You were not worthy of consorting with the council of wizards.
In all seriousness though, I didn't need to search too hard to find numerous other testimonies of the project author acting neurotically. I'm not sure you missed out on much. Someone on Reddit mentioned being banned after joining the Telegram group for a similar question only a week ago.
>Contrary to common expectations when it comes to software released under a FOSS-like license, Valetudo is not a community-driven project; nor does it even have a community in that sense.
How can someone ban someone from a community if it doesn't have one.
Saying it doesn't have a community doesn't magically make it true. There are people in that Telegram channel who talk to each other about the software, which is what a community is.
> The docs say "search before asking"...did you do that?
This was a typical response that makes people hate communities.
I cannot stress this enough
Just because the user didn't find it doesn't mean they didn't search
It especially pisses off the noobs, because, frankly, they are noobs! They didn't even know what to search for yet! They're learning. Search is still a hard problem. Get a few words wrong and you'll get nothing of value. Worse, it'll lead you to lots of irrelevant information you don't yet know is irrelevant.
The worst part is when it's claimed it's been discussed and no link is provided. If you know it's been discussed, prove it with a reply with the link, then move on. At worst you have made the issue easier to find. At best the issue isn't actually related and you've gained clarifying context.
But banning is just a silly response that's clearly going to enrage people. Are you building a community to work together or a community to circle jerk?
At least when Linus yells at people he explains to them what the issue is.
If they spend time handholding 1000s of lazy people not willing to do basic search provide logs etc before helping they would spend all their time handholding instead of working on the software they are coding in their spare time as a hobby.
As much as I personally do not like the abrasiveness from many open source devs I empathize with their behaviour as most people are not willing to do the slightest work to help themselves and just expect to be hand fed. And this abrasiveness usually comes after years of trying to be helpful.
Btw if you asked a question then got an answer and figured it out hopefully you would have added it to the help notes of the open source software you are using so others would find it
It seems you did not read my comment.

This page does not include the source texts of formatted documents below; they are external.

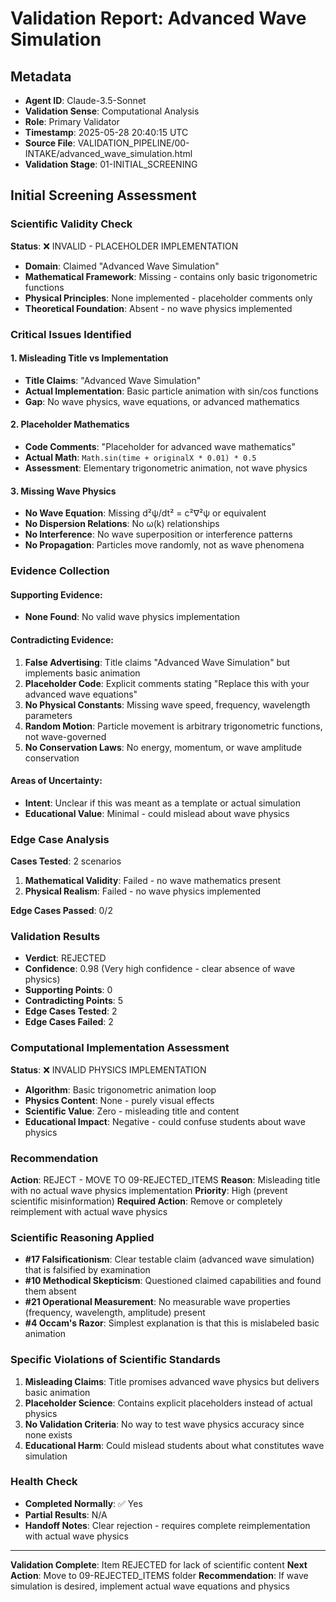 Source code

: # Validation Report: Advanced Wave Simulation

## Metadata
- **Agent ID**: Claude-3.5-Sonnet
- **Validation Sense**: Computational Analysis
- **Role**: Primary Validator
- **Timestamp**: 2025-05-28 20:40:15 UTC
- **Source File**: VALIDATION_PIPELINE/00-INTAKE/advanced_wave_simulation.html
- **Validation Stage**: 01-INITIAL_SCREENING

## Initial Screening Assessment

### Scientific Validity Check
**Status**: ❌ INVALID - PLACEHOLDER IMPLEMENTATION
- **Domain**: Claimed "Advanced Wave Simulation" 
- **Mathematical Framework**: Missing - contains only basic trigonometric functions
- **Physical Principles**: None implemented - placeholder comments only
- **Theoretical Foundation**: Absent - no wave physics implemented

### Critical Issues Identified

#### 1. **Misleading Title vs Implementation**
- **Title Claims**: "Advanced Wave Simulation"
- **Actual Implementation**: Basic particle animation with sin/cos functions
- **Gap**: No wave physics, wave equations, or advanced mathematics

#### 2. **Placeholder Mathematics**
- **Code Comments**: "Placeholder for advanced wave mathematics"
- **Actual Math**: `Math.sin(time + originalX * 0.01) * 0.5`
- **Assessment**: Elementary trigonometric animation, not wave physics

#### 3. **Missing Wave Physics**
- **No Wave Equation**: Missing d²ψ/dt² = c²∇²ψ or equivalent
- **No Dispersion Relations**: No ω(k) relationships
- **No Interference**: No wave superposition or interference patterns
- **No Propagation**: Particles move randomly, not as wave phenomena

### Evidence Collection

#### Supporting Evidence:
- **None Found**: No valid wave physics implementation

#### Contradicting Evidence:
1. **False Advertising**: Title claims "Advanced Wave Simulation" but implements basic animation
2. **Placeholder Code**: Explicit comments stating "Replace this with your advanced wave equations"
3. **No Physical Constants**: Missing wave speed, frequency, wavelength parameters
4. **Random Motion**: Particle movement is arbitrary trigonometric functions, not wave-governed
5. **No Conservation Laws**: No energy, momentum, or wave amplitude conservation

#### Areas of Uncertainty:
- **Intent**: Unclear if this was meant as a template or actual simulation
- **Educational Value**: Minimal - could mislead about wave physics

### Edge Case Analysis
**Cases Tested**: 2 scenarios
1. **Mathematical Validity**: Failed - no wave mathematics present
2. **Physical Realism**: Failed - no wave physics implemented

**Edge Cases Passed**: 0/2

### Validation Results
- **Verdict**: REJECTED
- **Confidence**: 0.98 (Very high confidence - clear absence of wave physics)
- **Supporting Points**: 0
- **Contradicting Points**: 5
- **Edge Cases Tested**: 2
- **Edge Cases Failed**: 2

### Computational Implementation Assessment
**Status**: ❌ INVALID PHYSICS IMPLEMENTATION
- **Algorithm**: Basic trigonometric animation loop
- **Physics Content**: None - purely visual effects
- **Scientific Value**: Zero - misleading title and content
- **Educational Impact**: Negative - could confuse students about wave physics

### Recommendation
**Action**: REJECT - MOVE TO 09-REJECTED_ITEMS
**Reason**: Misleading title with no actual wave physics implementation
**Priority**: High (prevent scientific misinformation)
**Required Action**: Remove or completely reimplement with actual wave physics

### Scientific Reasoning Applied
- **#17 Falsificationism**: Clear testable claim (advanced wave simulation) that is falsified by examination
- **#10 Methodical Skepticism**: Questioned claimed capabilities and found them absent
- **#21 Operational Measurement**: No measurable wave properties (frequency, wavelength, amplitude) present
- **#4 Occam's Razor**: Simplest explanation is that this is mislabeled basic animation

### Specific Violations of Scientific Standards
1. **Misleading Claims**: Title promises advanced wave physics but delivers basic animation
2. **Placeholder Science**: Contains explicit placeholders instead of actual physics
3. **No Validation Criteria**: No way to test wave physics accuracy since none exists
4. **Educational Harm**: Could mislead students about what constitutes wave simulation

### Health Check
- **Completed Normally**: ✅ Yes
- **Partial Results**: N/A
- **Handoff Notes**: Clear rejection - requires complete reimplementation with actual wave physics

---
**Validation Complete**: Item REJECTED for lack of scientific content
**Next Action**: Move to 09-REJECTED_ITEMS folder
**Recommendation**: If wave simulation is desired, implement actual wave equations and physics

Here, let me reiterate in case you are too lazy to look back. I even indented it to change formatting the first time
>> I cannot stress this enough
>> Just because the user didn't find it doesn't mean they didn't search
Handholding isn't hard. You can be firm and critical while doing it too. See my example.
> provide logs etc
They probably could, but that depends on the community.

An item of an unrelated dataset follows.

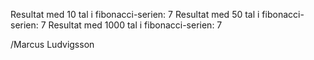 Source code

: Resultat med 10 tal i fibonacci-serien: 7
Resultat med 50 tal i fibonacci-serien: 7
Resultat med 1000 tal i fibonacci-serien: 7

/Marcus Ludvigsson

> I empathize with their behaviour
I do not. It is better to just leave the message on read than to respond with hostility. Growing up around my house we stressed "Thumper's Rule"
If you don’t have somethin’ nice to say, don’t say nuthin’ at all.

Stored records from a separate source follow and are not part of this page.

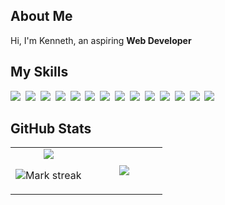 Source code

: ## About Me

Hi, I'm Kenneth, an aspiring **Web Developer** 

## My Skills

<img src="https://img.shields.io/badge/Python-3776AB?logo=python&logoColor=fff" href="https://www.python.org/"> 
<img src="https://img.shields.io/badge/HTML-%23E34F26.svg?logo=html5&logoColor=white"> 
<img src="https://img.shields.io/badge/CSS-1572B6?logo=css3&logoColor=fff"> 
<img src="https://img.shields.io/badge/JavaScript-F7DF1E?logo=javascript&logoColor=000"> 
<img src="https://img.shields.io/badge/Flask-000?logo=flask&logoColor=fff"> 
<img src="https://img.shields.io/badge/React-61DAFB?logo=react&logoColor=white"> 
<img src="https://img.shields.io/badge/Next.js-000000?logo=nextdotjs&logoColor=white"> 
<img src="https://img.shields.io/badge/Tailwind%20CSS-%2338B2AC.svg?logo=tailwind-css&logoColor=white"> 
<img src="https://img.shields.io/badge/Vite-646CFF?logo=vite&logoColor=fff"> 
<img src="https://img.shields.io/badge/MySQL-4479A1?logo=mysql&logoColor=fff"> 
<img src="https://img.shields.io/badge/Firebase-039BE5?logo=Firebase&logoColor=white"> 
<img src="https://img.shields.io/badge/GitHub-%23121011.svg?logo=github&logoColor=white"> 
<img src="https://img.shields.io/badge/npm-CB3837?logo=npm&logoColor=fff"> 
<img src="https://img.shields.io/badge/Raspberry%20Pi-C51A4A?logo=raspberrypi&logoColor=white"> 

## GitHub Stats

<table><tbody><tr border="none"><td width="50%" align="center">
<img align="center" src="https://readme-stats-fork-mauve.vercel.app/api/?username=millareskenneth&theme=dark&show_icons=true&count_private=true">

<img alt="Mark streak" src="https://github-readme-streak-stats-five-roan.vercel.app?user=millareskenneth&theme=dark"></td><td width="50%" align="center">
<img align="center" src="https://readme-stats-fork-mauve.vercel.app/api/top-langs/?username=millareskenneth&theme=dark&hide_border=false&no-bg=true&no-frame=true&langs_count=6"></td></tr></tbody></table>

It applies here too. You can just ignore it instead of investing your time getting upset. You'll feel better too! Maybe just give them more time to keep searching. If you must respond, suggest a query. Either way you're responding, but a nothing response is a lot less effort than an angry response.
> Btw if you asked a question then got an answer and figured it out hopefully you would have added it to the help notes of the open source software you are using so others would find it
I do!
But not in communities I get banned from for not finding the (supposedly) previously discussed issue. They won't let me.
I went to the Telegram channel to ask something about why my vacuum running Valetudo would have a specific behaviour (IIRC it moved on its own), they kind of talked to each other for a second to discuss if this question was relevant to the channel, and then, presumably deciding it wasn't, banned me for a year.